◆ Information supplied:
:::::

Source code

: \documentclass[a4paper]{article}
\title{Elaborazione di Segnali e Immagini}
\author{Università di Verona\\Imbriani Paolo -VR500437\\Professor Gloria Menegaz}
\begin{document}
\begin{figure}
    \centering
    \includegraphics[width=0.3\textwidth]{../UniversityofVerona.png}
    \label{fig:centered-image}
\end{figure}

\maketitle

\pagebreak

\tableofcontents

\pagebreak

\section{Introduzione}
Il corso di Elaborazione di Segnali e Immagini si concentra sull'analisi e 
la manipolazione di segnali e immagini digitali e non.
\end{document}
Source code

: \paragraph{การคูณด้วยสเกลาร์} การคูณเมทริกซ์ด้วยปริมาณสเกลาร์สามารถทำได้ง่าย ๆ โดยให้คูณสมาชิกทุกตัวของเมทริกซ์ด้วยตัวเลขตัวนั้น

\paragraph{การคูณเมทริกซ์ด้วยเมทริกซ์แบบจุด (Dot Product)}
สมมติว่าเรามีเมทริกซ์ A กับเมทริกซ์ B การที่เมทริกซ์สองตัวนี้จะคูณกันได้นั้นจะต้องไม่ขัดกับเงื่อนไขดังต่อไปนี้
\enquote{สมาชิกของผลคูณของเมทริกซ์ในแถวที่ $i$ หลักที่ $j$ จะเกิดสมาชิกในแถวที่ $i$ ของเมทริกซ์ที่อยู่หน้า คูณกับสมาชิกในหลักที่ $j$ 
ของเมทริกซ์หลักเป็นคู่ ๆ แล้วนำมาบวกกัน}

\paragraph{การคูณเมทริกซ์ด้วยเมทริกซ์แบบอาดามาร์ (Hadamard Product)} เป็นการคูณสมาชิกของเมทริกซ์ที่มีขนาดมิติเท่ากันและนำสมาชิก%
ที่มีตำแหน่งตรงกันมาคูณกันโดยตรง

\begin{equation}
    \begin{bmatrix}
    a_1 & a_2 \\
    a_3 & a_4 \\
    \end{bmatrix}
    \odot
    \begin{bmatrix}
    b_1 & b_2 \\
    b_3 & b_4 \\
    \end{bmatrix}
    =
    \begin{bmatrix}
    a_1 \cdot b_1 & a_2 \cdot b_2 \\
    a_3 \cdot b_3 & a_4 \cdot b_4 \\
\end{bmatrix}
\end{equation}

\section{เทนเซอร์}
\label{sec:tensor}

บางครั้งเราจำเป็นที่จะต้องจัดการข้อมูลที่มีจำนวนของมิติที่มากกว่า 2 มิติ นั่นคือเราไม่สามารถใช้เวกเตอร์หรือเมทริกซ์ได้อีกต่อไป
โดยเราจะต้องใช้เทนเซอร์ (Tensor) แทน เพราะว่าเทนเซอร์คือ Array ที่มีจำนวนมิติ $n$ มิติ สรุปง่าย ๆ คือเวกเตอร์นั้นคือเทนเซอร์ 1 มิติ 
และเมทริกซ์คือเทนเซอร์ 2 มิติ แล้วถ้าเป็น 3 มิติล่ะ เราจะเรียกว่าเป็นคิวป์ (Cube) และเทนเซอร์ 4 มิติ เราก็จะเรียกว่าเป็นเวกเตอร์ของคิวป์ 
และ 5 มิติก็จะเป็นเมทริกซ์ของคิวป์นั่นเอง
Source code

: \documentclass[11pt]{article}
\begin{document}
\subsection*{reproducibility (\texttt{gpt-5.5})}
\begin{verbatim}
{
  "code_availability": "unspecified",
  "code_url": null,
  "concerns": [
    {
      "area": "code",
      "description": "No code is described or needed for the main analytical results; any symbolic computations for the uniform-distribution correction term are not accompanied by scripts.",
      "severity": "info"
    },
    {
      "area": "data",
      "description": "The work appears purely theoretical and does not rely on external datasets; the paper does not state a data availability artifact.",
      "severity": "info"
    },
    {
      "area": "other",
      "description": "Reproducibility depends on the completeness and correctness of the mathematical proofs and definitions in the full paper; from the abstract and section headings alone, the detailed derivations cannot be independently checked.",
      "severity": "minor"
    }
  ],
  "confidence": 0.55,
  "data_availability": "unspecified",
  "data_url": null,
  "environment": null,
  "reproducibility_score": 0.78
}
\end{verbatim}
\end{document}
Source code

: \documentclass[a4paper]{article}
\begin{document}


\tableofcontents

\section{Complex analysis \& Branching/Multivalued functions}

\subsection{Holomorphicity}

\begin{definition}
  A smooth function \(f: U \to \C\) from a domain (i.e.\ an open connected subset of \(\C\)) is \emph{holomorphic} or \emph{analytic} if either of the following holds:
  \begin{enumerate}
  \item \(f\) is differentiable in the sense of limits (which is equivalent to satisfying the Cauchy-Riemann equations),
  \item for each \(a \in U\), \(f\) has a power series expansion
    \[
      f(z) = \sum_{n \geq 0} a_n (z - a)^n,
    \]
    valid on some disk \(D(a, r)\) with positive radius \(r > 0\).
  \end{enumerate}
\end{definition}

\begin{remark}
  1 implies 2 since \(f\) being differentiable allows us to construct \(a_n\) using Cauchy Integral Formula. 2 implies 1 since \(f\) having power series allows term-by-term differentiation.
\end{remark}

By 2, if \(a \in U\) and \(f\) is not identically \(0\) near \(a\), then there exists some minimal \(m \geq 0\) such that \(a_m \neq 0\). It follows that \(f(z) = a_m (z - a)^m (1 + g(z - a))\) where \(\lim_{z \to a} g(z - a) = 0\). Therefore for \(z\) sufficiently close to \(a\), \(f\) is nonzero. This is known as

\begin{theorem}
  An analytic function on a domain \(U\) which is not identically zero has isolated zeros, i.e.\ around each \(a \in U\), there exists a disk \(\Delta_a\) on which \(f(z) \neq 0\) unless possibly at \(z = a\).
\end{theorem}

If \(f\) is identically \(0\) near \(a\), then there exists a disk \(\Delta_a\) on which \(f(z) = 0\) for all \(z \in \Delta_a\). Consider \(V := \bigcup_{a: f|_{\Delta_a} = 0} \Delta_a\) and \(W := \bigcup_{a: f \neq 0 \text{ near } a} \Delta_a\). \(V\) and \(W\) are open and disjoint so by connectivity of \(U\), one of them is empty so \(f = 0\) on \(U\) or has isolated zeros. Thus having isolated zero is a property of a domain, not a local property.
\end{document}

:::::

Nothing may be omitted or altered; reproduce all of the entries.

◆ Solved exercise:
Source code

: \documentclass[a4paper]{article}
\title{Elaborazione di Segnali e Immagini}
\author{Università di Verona\\Imbriani Paolo -VR500437\\Professor Gloria Menegaz}
\begin{document}
\begin{figure}
    \centering
    \includegraphics[width=0.3\textwidth]{../UniversityofVerona.png}
    \label{fig:centered-image}
\end{figure}

\maketitle

\pagebreak

\tableofcontents

\pagebreak

\section{Introduzione}
Il corso di Elaborazione di Segnali e Immagini si concentra sull'analisi e 
la manipolazione di segnali e immagini digitali e non.
\end{document}
Source code

: \paragraph{การคูณด้วยสเกลาร์} การคูณเมทริกซ์ด้วยปริมาณสเกลาร์สามารถทำได้ง่าย ๆ โดยให้คูณสมาชิกทุกตัวของเมทริกซ์ด้วยตัวเลขตัวนั้น

\paragraph{การคูณเมทริกซ์ด้วยเมทริกซ์แบบจุด (Dot Product)}
สมมติว่าเรามีเมทริกซ์ A กับเมทริกซ์ B การที่เมทริกซ์สองตัวนี้จะคูณกันได้นั้นจะต้องไม่ขัดกับเงื่อนไขดังต่อไปนี้
\enquote{สมาชิกของผลคูณของเมทริกซ์ในแถวที่ $i$ หลักที่ $j$ จะเกิดสมาชิกในแถวที่ $i$ ของเมทริกซ์ที่อยู่หน้า คูณกับสมาชิกในหลักที่ $j$ 
ของเมทริกซ์หลักเป็นคู่ ๆ แล้วนำมาบวกกัน}

\paragraph{การคูณเมทริกซ์ด้วยเมทริกซ์แบบอาดามาร์ (Hadamard Product)} เป็นการคูณสมาชิกของเมทริกซ์ที่มีขนาดมิติเท่ากันและนำสมาชิก%
ที่มีตำแหน่งตรงกันมาคูณกันโดยตรง

\begin{equation}
    \begin{bmatrix}
    a_1 & a_2 \\
    a_3 & a_4 \\
    \end{bmatrix}
    \odot
    \begin{bmatrix}
    b_1 & b_2 \\
    b_3 & b_4 \\
    \end{bmatrix}
    =
    \begin{bmatrix}
    a_1 \cdot b_1 & a_2 \cdot b_2 \\
    a_3 \cdot b_3 & a_4 \cdot b_4 \\
\end{bmatrix}
\end{equation}

\section{เทนเซอร์}
\label{sec:tensor}

บางครั้งเราจำเป็นที่จะต้องจัดการข้อมูลที่มีจำนวนของมิติที่มากกว่า 2 มิติ นั่นคือเราไม่สามารถใช้เวกเตอร์หรือเมทริกซ์ได้อีกต่อไป
โดยเราจะต้องใช้เทนเซอร์ (Tensor) แทน เพราะว่าเทนเซอร์คือ Array ที่มีจำนวนมิติ $n$ มิติ สรุปง่าย ๆ คือเวกเตอร์นั้นคือเทนเซอร์ 1 มิติ 
และเมทริกซ์คือเทนเซอร์ 2 มิติ แล้วถ้าเป็น 3 มิติล่ะ เราจะเรียกว่าเป็นคิวป์ (Cube) และเทนเซอร์ 4 มิติ เราก็จะเรียกว่าเป็นเวกเตอร์ของคิวป์ 
และ 5 มิติก็จะเป็นเมทริกซ์ของคิวป์นั่นเอง
Source code

: \documentclass[11pt]{article}
\begin{document}
\subsection*{reproducibility (\texttt{gpt-5.5})}
\begin{verbatim}
{
  "code_availability": "unspecified",
  "code_url": null,
  "concerns": [
    {
      "area": "code",
      "description": "No code is described or needed for the main analytical results; any symbolic computations for the uniform-distribution correction term are not accompanied by scripts.",
      "severity": "info"
    },
    {
      "area": "data",
      "description": "The work appears purely theoretical and does not rely on external datasets; the paper does not state a data availability artifact.",
      "severity": "info"
    },
    {
      "area": "other",
      "description": "Reproducibility depends on the completeness and correctness of the mathematical proofs and definitions in the full paper; from the abstract and section headings alone, the detailed derivations cannot be independently checked.",
      "severity": "minor"
    }
  ],
  "confidence": 0.55,
  "data_availability": "unspecified",
  "data_url": null,
  "environment": null,
  "reproducibility_score": 0.78
}
\end{verbatim}
\end{document}
Source code

: \documentclass[a4paper]{article}
\begin{document}


\tableofcontents

\section{Complex analysis \& Branching/Multivalued functions}

\subsection{Holomorphicity}

\begin{definition}
  A smooth function \(f: U \to \C\) from a domain (i.e.\ an open connected subset of \(\C\)) is \emph{holomorphic} or \emph{analytic} if either of the following holds:
  \begin{enumerate}
  \item \(f\) is differentiable in the sense of limits (which is equivalent to satisfying the Cauchy-Riemann equations),
  \item for each \(a \in U\), \(f\) has a power series expansion
    \[
      f(z) = \sum_{n \geq 0} a_n (z - a)^n,
    \]
    valid on some disk \(D(a, r)\) with positive radius \(r > 0\).
  \end{enumerate}
\end{definition}

\begin{remark}
  1 implies 2 since \(f\) being differentiable allows us to construct \(a_n\) using Cauchy Integral Formula. 2 implies 1 since \(f\) having power series allows term-by-term differentiation.
\end{remark}

By 2, if \(a \in U\) and \(f\) is not identically \(0\) near \(a\), then there exists some minimal \(m \geq 0\) such that \(a_m \neq 0\). It follows that \(f(z) = a_m (z - a)^m (1 + g(z - a))\) where \(\lim_{z \to a} g(z - a) = 0\). Therefore for \(z\) sufficiently close to \(a\), \(f\) is nonzero. This is known as

\begin{theorem}
  An analytic function on a domain \(U\) which is not identically zero has isolated zeros, i.e.\ around each \(a \in U\), there exists a disk \(\Delta_a\) on which \(f(z) \neq 0\) unless possibly at \(z = a\).
\end{theorem}

If \(f\) is identically \(0\) near \(a\), then there exists a disk \(\Delta_a\) on which \(f(z) = 0\) for all \(z \in \Delta_a\). Consider \(V := \bigcup_{a: f|_{\Delta_a} = 0} \Delta_a\) and \(W := \bigcup_{a: f \neq 0 \text{ near } a} \Delta_a\). \(V\) and \(W\) are open and disjoint so by connectivity of \(U\), one of them is empty so \(f = 0\) on \(U\) or has isolated zeros. Thus having isolated zero is a property of a domain, not a local property.
\end{document}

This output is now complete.